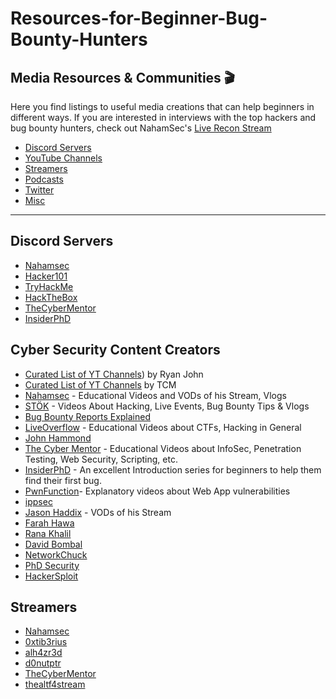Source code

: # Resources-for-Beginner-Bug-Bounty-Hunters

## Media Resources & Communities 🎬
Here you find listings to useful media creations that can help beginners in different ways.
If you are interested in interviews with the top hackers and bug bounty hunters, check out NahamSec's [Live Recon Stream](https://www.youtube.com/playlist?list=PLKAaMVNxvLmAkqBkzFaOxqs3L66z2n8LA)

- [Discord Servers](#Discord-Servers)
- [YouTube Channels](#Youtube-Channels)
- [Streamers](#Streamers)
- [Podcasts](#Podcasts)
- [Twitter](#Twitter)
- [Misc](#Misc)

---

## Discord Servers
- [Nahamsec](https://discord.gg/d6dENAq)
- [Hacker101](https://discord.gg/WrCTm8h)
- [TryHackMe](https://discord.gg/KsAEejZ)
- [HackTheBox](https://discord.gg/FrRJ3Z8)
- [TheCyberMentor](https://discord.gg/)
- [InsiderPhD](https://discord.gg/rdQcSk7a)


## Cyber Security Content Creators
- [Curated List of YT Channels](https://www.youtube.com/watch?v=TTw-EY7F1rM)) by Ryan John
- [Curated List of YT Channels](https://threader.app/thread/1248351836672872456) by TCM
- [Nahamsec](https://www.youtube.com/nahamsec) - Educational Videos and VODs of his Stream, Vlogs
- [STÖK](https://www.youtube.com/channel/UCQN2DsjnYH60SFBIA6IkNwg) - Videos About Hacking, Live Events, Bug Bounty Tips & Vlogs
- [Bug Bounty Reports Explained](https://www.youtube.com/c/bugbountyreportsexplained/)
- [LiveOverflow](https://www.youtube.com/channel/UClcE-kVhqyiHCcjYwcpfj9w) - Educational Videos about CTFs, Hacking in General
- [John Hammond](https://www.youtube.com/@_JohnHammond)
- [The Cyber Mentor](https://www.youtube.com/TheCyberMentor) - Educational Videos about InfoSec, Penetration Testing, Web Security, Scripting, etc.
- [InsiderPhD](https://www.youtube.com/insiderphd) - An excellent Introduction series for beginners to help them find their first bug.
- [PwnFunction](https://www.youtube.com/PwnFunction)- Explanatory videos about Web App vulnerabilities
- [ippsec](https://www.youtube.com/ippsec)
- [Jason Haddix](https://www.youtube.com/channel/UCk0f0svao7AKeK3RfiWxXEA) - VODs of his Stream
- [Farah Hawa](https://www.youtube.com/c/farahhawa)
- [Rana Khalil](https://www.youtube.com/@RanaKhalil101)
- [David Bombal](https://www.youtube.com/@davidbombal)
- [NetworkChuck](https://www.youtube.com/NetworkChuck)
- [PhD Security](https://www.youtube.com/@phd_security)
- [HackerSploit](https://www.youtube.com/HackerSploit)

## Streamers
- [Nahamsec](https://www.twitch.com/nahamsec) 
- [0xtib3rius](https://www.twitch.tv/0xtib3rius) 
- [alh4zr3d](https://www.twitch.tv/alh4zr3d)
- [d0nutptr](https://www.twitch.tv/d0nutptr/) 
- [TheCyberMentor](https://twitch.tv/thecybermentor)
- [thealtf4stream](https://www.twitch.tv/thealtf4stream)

········

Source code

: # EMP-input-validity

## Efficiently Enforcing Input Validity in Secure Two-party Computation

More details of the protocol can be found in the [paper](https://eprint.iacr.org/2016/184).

········

What is required —
Search the entries for the word "twitch" and gather every line where it appears.

Answer to this exercise —
- [Nahamsec](https://www.twitch.com/nahamsec) 
- [0xtib3rius](https://www.twitch.tv/0xtib3rius) 
- [alh4zr3d](https://www.twitch.tv/alh4zr3d)
- [d0nutptr](https://www.twitch.tv/d0nutptr/) 
- [TheCyberMentor](https://twitch.tv/thecybermentor)
- [thealtf4stream](https://www.twitch.tv/thealtf4stream)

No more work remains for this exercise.